[Start of Attachment]

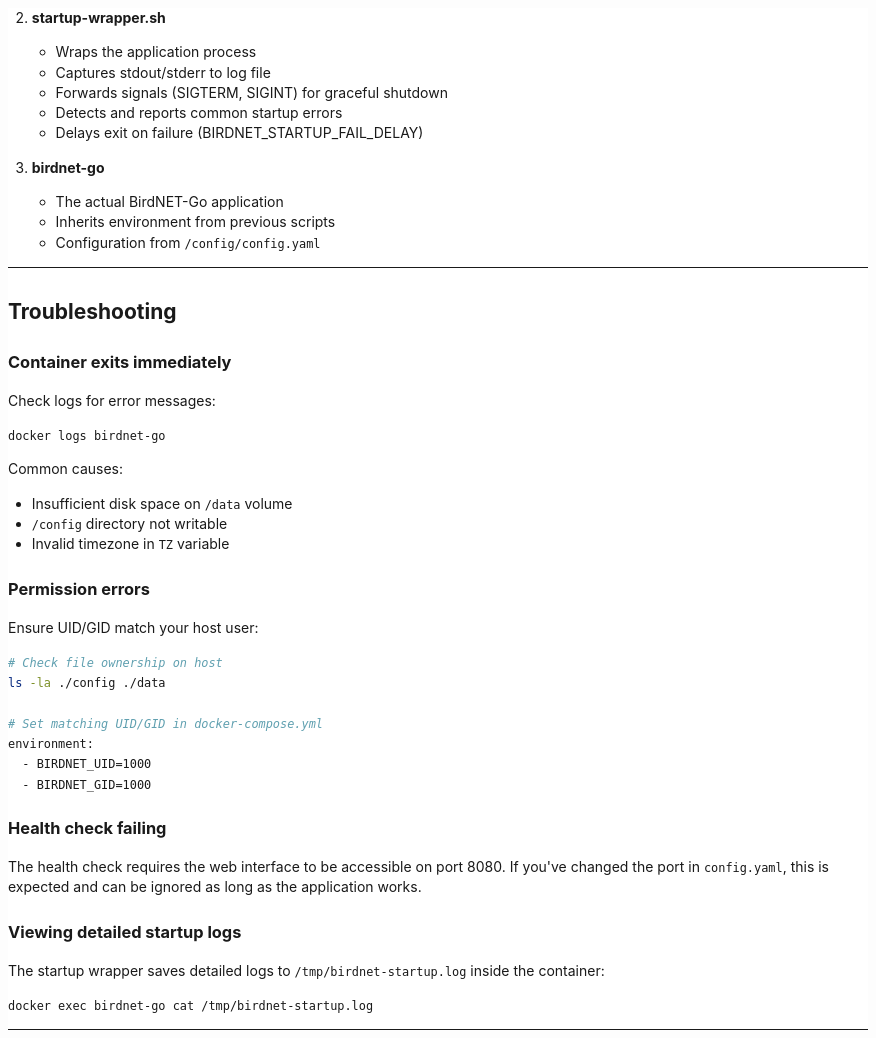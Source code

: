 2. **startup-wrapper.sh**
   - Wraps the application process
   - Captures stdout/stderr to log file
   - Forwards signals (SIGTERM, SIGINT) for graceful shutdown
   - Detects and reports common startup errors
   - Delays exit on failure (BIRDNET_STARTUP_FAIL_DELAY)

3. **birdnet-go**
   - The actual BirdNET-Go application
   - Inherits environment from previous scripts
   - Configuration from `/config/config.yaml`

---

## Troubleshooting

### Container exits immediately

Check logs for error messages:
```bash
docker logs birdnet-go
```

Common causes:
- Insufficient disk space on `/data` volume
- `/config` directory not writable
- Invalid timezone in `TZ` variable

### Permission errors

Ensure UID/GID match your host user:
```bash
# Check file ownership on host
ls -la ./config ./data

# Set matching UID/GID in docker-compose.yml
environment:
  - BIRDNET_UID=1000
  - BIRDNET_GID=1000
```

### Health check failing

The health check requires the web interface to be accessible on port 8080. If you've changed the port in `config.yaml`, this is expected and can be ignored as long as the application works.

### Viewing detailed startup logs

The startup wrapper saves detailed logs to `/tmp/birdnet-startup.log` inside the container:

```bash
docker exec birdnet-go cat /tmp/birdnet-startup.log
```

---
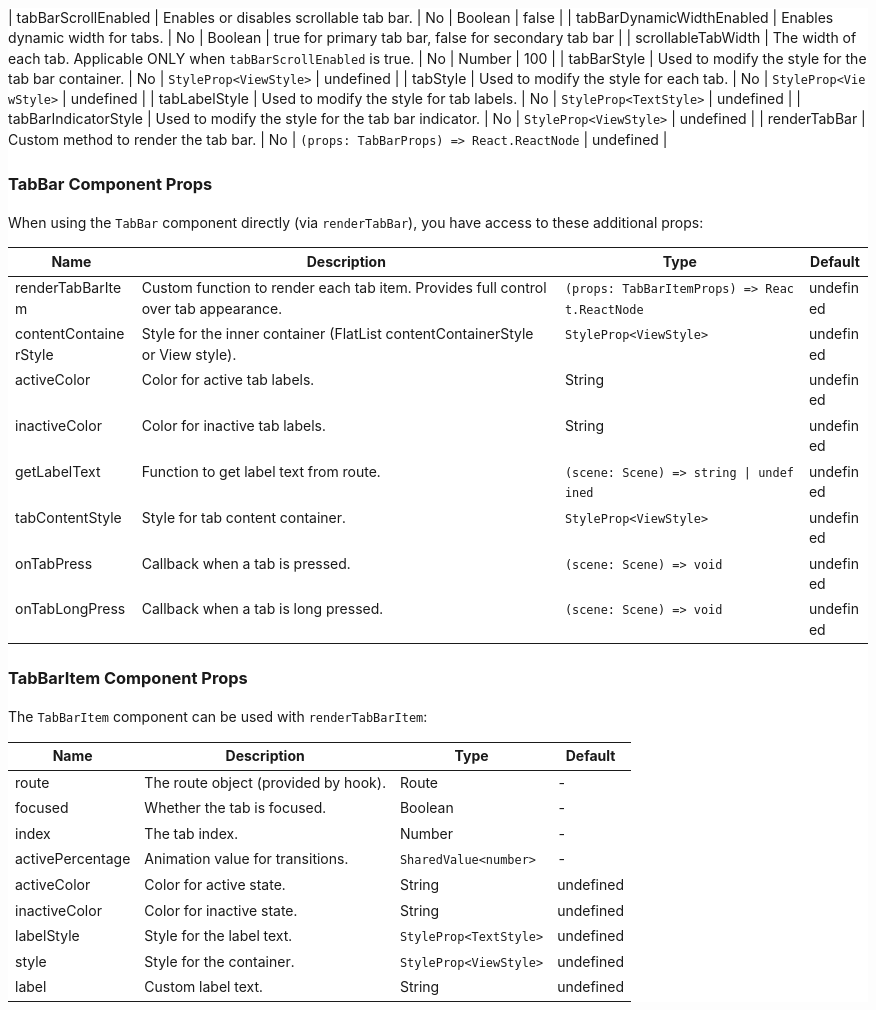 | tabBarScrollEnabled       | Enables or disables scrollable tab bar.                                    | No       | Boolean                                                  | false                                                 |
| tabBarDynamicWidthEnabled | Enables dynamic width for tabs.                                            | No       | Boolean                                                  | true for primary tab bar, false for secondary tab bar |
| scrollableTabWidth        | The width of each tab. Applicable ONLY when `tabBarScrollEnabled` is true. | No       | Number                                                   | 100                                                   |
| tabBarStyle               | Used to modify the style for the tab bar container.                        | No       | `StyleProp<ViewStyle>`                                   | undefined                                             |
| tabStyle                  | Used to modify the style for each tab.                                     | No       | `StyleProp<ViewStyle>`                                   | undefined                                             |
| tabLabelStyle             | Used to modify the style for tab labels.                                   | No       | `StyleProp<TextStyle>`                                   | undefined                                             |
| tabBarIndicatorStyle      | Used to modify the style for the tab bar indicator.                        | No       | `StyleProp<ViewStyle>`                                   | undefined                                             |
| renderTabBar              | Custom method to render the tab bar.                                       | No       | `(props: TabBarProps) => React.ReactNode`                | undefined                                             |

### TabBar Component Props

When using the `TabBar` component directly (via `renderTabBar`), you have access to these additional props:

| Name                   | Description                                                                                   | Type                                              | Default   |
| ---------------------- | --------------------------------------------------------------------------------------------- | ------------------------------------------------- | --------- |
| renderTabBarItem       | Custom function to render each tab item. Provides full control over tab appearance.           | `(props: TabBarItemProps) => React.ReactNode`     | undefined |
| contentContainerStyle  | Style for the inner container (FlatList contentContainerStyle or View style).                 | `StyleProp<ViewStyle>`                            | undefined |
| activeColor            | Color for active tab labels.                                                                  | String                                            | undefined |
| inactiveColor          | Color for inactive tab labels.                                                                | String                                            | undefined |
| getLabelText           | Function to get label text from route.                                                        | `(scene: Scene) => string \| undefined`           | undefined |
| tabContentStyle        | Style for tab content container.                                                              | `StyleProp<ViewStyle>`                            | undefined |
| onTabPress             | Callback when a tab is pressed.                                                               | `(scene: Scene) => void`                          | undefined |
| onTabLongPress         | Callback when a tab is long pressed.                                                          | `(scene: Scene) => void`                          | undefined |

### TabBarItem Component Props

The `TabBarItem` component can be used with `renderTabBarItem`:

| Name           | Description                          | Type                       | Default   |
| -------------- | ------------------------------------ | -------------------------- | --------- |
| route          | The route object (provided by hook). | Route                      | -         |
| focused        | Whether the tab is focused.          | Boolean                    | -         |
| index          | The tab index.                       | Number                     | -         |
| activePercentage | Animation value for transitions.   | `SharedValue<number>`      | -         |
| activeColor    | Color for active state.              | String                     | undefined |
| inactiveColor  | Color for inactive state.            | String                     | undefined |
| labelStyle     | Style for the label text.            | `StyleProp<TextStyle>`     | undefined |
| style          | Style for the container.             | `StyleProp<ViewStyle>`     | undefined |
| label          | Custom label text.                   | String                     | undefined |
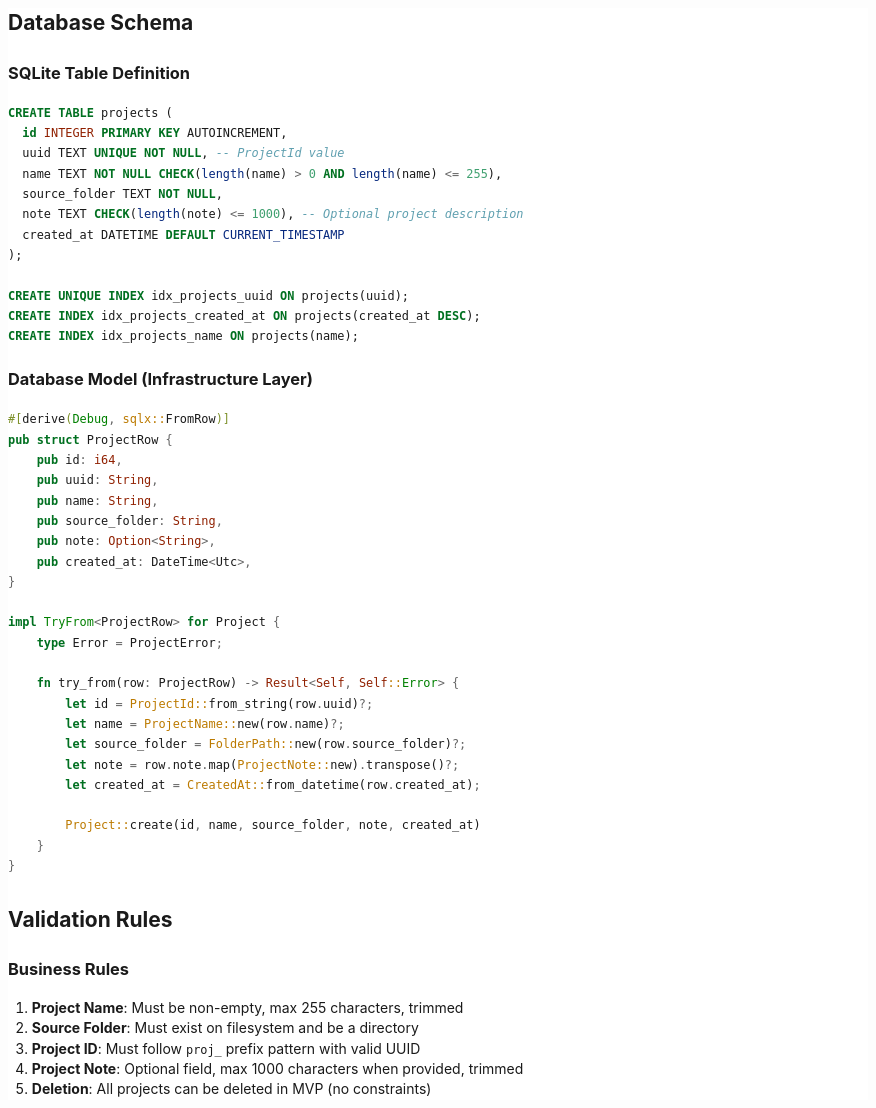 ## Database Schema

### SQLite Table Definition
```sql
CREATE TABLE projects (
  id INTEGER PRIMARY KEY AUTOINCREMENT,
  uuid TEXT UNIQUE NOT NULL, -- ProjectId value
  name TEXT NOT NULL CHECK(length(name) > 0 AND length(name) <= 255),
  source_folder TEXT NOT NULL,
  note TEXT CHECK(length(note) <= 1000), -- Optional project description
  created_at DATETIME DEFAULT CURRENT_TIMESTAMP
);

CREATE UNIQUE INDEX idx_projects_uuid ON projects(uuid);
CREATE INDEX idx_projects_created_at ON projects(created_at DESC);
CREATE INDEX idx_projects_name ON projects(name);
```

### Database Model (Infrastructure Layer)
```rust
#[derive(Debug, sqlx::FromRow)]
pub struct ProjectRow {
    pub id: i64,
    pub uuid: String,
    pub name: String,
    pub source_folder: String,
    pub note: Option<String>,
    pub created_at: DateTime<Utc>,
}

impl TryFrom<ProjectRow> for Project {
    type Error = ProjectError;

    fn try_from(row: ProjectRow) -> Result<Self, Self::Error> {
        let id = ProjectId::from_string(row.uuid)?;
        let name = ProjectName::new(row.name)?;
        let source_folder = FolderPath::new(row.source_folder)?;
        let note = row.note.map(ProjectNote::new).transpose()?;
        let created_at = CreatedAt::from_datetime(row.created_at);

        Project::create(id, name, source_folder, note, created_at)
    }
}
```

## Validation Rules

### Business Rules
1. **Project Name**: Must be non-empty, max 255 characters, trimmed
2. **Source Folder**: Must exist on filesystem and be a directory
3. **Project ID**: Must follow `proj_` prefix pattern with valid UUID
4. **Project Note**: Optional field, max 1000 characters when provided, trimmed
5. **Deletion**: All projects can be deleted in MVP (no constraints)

[End of Attachment]

* The problem
Beginning with the line containing "Whether the tab" in the material above, copy every line exactly until you have copied the line containing "for the label".

* Response area
| focused        | Whether the tab is focused.          | Boolean                    | -         |
| index          | The tab index.                       | Number                     | -         |
| activePercentage | Animation value for transitions.   | `SharedValue<number>`      | -         |
| activeColor    | Color for active state.              | String                     | undefined |
| inactiveColor  | Color for inactive state.            | String                     | undefined |
| labelStyle     | Style for the label text.            | `StyleProp<TextStyle>`     | undefined |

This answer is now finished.